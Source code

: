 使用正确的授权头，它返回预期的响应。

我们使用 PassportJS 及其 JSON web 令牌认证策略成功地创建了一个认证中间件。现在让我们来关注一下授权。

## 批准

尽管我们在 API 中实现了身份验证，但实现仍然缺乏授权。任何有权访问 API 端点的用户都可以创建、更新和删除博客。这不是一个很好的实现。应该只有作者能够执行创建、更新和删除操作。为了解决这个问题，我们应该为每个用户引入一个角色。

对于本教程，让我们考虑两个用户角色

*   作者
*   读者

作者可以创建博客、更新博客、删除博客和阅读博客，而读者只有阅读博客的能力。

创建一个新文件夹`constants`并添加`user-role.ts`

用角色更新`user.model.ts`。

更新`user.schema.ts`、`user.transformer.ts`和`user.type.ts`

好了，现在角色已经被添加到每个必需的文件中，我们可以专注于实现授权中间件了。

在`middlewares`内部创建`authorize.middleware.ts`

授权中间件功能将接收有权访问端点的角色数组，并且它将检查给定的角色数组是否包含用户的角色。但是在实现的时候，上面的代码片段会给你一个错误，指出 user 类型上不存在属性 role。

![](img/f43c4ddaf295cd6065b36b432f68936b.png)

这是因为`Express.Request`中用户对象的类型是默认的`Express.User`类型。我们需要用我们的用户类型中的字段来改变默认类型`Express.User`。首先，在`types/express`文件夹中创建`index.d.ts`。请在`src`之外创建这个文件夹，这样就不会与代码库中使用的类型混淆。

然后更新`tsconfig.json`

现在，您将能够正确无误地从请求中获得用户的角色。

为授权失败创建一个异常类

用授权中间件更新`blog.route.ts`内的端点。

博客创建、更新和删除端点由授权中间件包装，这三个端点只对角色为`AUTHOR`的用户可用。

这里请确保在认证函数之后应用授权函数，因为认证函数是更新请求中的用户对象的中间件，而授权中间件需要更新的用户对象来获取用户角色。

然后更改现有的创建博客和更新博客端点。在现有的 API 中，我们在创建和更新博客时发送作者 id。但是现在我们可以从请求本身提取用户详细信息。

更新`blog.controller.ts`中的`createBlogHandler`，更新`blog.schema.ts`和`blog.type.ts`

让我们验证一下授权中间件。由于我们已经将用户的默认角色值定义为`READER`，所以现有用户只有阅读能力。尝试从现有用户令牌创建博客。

Task to carry out |
Show the lines of the entries that include the string "schema", copying each in full.

Task solution |
更新`user.schema.ts`、`user.transformer.ts`和`user.type.ts`
更新`blog.controller.ts`中的`createBlogHandler`，更新`blog.schema.ts`和`blog.type.ts`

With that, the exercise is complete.